The apparatus has been built. It does not matter who holds the keys to the machine, nor to what ends they exploit it. Edward Snowden calls it “turnkey tyranny”, a system with the potential to turn mind-bogglingly oppressive in the blink of an eye, with nothing but policy standing in the way.

The mass collection of data, by any entity, trends only in one direction: towards dystopia.

That is why I do not use Facebook.

The solution

Though it probably seems obvious at this point, I would be remiss if I didn’t take this opportunity to suggest a solution.

As with any large-scale societal issue, it is easy to become discouraged and to feel that ones actions have limited effect. Many touchstone issues like poverty, war, or global warming appear as icebergs marching inexorably across civilization. Addressing any of them would require massive shifts in government, industry, ways of life, or human psychology.

Surveillance, by contrast, is pitifully easy to dismantle. For nearly every platform that enables the Total Surveillance Network, there exists an alternative that fulfills the same function, but without the surveillance. Amazingly, we can have our cake and eat it too.

The actual act that disables the Total Surveillance Network is so small as to seem almost ridiculous: just download a different app.

The moment you move your conversations with your significant other, closest friends, or family out of Facebook Messenger or Whatsapp and into a privacy-respecting messenger, you are cutting off in an instant a torrent of data that has probably flowed nonstop for years. The significance of this act can be hard to appreciate, as the faces presented by messaging apps are all incredibly similar. Yet the underlying technology could not be more different.


Encryption is the key to digital freedom.

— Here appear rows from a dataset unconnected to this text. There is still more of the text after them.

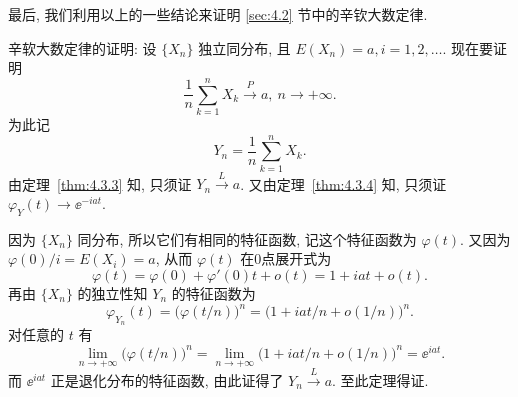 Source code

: 最后, 我们利用以上的一些结论来证明 \ref{sec:4.2} 节中的辛钦大数定律.

{\heiti 辛软大数定律的证明}:
设 $ \{ X_n \} $ 独立同分布, 且 $ E (X_n) = a, i=1, 2, \dotsc $.
现在要证明
\begin{equation*}
    \frac{1}{n} \sum_{k=1}^n X_k \stackrel{P}{\to} a, \ n \to +\infty.
\end{equation*}
为此记
\begin{equation*}
    Y_n = \frac{1}{n} \sum_{k=1}^n X_k.
\end{equation*}
由定理~\ref{thm:4.3.3} 知, 只须证 $ Y_n \stackrel{L}{\to} a $.
又由定理~\ref{thm:4.3.4} 知, 只须证 $ \varphi_Y (t) \to \ee^{-iat} $.

因为 $ \{ X_n \} $ 同分布, 所以它们有相同的特征函数, 记这个特征函数为 $ \varphi (t) $.
又因为 $ \varphi(0) / i = E ( X_i ) = a $, 从而 $ \varphi (t) $ 在0点展开式为
\begin{equation*}
    \varphi (t) = \varphi (0) + \varphi' (0) t + o (t) = 1 + iat + o (t).
\end{equation*}
再由 $ \{ X_n \} $ 的独立性知 $ Y_n $ 的特征函数为
\begin{equation*}
    \varphi_{Y_n} (t) = \bigl( \varphi ( t / n) \bigr)^n = \bigl( 1 + iat/n + o (1/n) \bigr)^n.
\end{equation*}
对任意的 $ t $ 有
\begin{equation*}
    \lim_{n \to +\infty} \bigl( \varphi ( t / n) \bigr)^n = \lim_{n \to +\infty} \bigl( 1 + iat/n + o (1/n) \bigr)^n = \ee^{iat}.
\end{equation*}
而 $ \ee^{iat} $ 正是退化分布的特征函数, 由此证得了 $ Y_n \stackrel{L}{\to} a $.
至此定理得证.

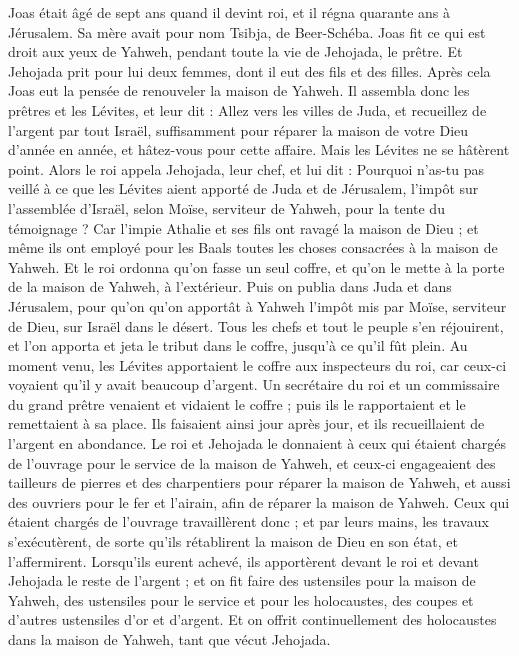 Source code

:\begin{multicols}{2}
\VerseOne{}Joas était âgé de sept ans quand il devint roi, et il régna quarante ans à Jérusalem. Sa mère avait pour nom Tsibja, de Beer-Schéba.
Joas fit ce qui est droit aux yeux de Yahweh, pendant toute la vie de Jehojada, le prêtre.
Et Jehojada prit pour lui deux femmes, dont il eut des fils et des filles.
Après cela Joas eut la pensée de renouveler la maison de Yahweh.
Il assembla donc les prêtres et les Lévites, et leur dit : Allez vers les villes de Juda, et recueillez de l'argent par tout Israël, suffisamment pour réparer la maison de votre Dieu d'année en année, et hâtez-vous pour cette affaire. Mais les Lévites ne se hâtèrent point.
Alors le roi appela Jehojada, leur chef, et lui dit : Pourquoi n'as-tu pas veillé à ce que les Lévites aient apporté de Juda et de Jérusalem, l'impôt sur l'assemblée d'Israël, selon Moïse, serviteur de Yahweh, pour la tente du témoignage ?
Car l'impie Athalie et ses fils ont ravagé la maison de Dieu ; et même ils ont employé pour les Baals toutes les choses consacrées à la maison de Yahweh.
Et le roi ordonna qu'on fasse un seul coffre, et qu'on le mette à la porte de la maison de Yahweh, à l'extérieur.
Puis on publia dans Juda et dans Jérusalem, pour qu'on qu'on apportât à Yahweh l'impôt mis par Moïse, serviteur de Dieu, sur Israël dans le désert.
Tous les chefs et tout le peuple s'en réjouirent, et l'on apporta et jeta le tribut dans le coffre, jusqu'à ce qu'il fût plein.
Au moment venu, les Lévites apportaient le coffre aux inspecteurs du roi, car ceux-ci voyaient qu'il y avait beaucoup d'argent. Un secrétaire du roi et un commissaire du grand prêtre venaient et vidaient le coffre ; puis ils le rapportaient et le remettaient à sa place. Ils faisaient ainsi jour après jour, et ils recueillaient de l'argent en abondance.
Le roi et Jehojada le donnaient à ceux qui étaient chargés de l'ouvrage pour le service de la maison de Yahweh, et ceux-ci engageaient des tailleurs de pierres et des charpentiers pour réparer la maison de Yahweh, et aussi des ouvriers pour le fer et l'airain, afin de réparer la maison de Yahweh.
Ceux qui étaient chargés de l'ouvrage travaillèrent donc ; et par leurs mains, les travaux s'exécutèrent, de sorte qu'ils rétablirent la maison de Dieu en son état, et l'affermirent.
Lorsqu'ils eurent achevé, ils apportèrent devant le roi et devant Jehojada le reste de l'argent ; et on fit faire des ustensiles pour la maison de Yahweh, des ustensiles pour le service et pour les holocaustes, des coupes et d'autres ustensiles d'or et d'argent. Et on offrit continuellement des holocaustes dans la maison de Yahweh, tant que vécut Jehojada.

\end{multicols}
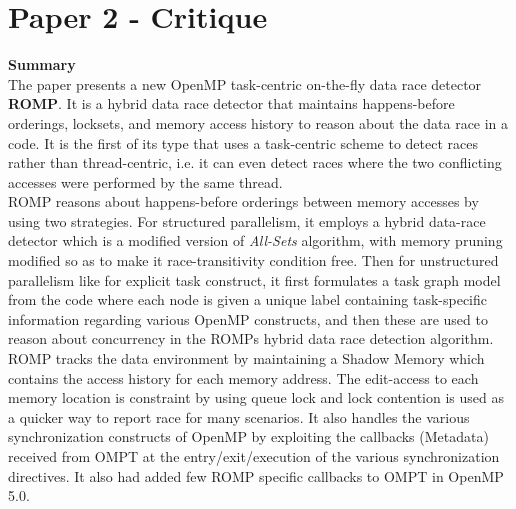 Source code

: \documentclass[a4paper]{article}
\begin{document}
\newpage


 \section{Paper 2 - Critique} 
\vspace{0.5cm}
{\bf\Large Summary} \\

The paper presents a new OpenMP task-centric on-the-fly data race detector {\bf ROMP}. It is a hybrid data race detector that maintains happens-before orderings, locksets, and memory access history to reason about the data race in a code. It is the first of its type that uses a task-centric scheme to detect races rather than thread-centric, i.e. it can even detect races where the two conflicting accesses were performed by the same thread.\\

ROMP reasons about happens-before orderings between memory accesses by using two strategies. For structured parallelism, it employs a hybrid data-race detector which is a modified version of {\it All-Sets} algorithm, with memory pruning modified so as to make it race-transitivity condition free. Then for unstructured parallelism like for explicit task construct, it first formulates a task graph model from the code where each node is given a unique label containing task-specific information regarding various OpenMP constructs, and then these are used to reason about concurrency in the ROMPs hybrid data race detection algorithm. \\

ROMP tracks the data environment by maintaining a Shadow Memory which contains the access history for each memory address. The edit-access to each memory location is constraint by using queue lock and lock contention is used as a quicker way to report race for many scenarios. It also handles the various synchronization constructs of OpenMP by exploiting the callbacks (Metadata) received from OMPT at the entry/exit/execution of the various synchronization directives. It also had added few ROMP specific callbacks to OMPT in OpenMP 5.0. \\
\end{document}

Apps like Signal, Session, Briar, and others, do not ask you to blindly trust them with your data. Instead, they are built using cryptography to provide a mathematical guarantee that your data cannot be collected, even if the platform carrying your message wanted to do so.

This feat of engineering is enabled by a constellation of technologies, developed by nonprofits, volunteers, entrepreneurs, governments, and many others, driven by a common understanding that privacy is necessary for humanity to thrive.

Thanks to them, private encrypted communication is easier to access than ever before. It really is as easy as just downloading an app.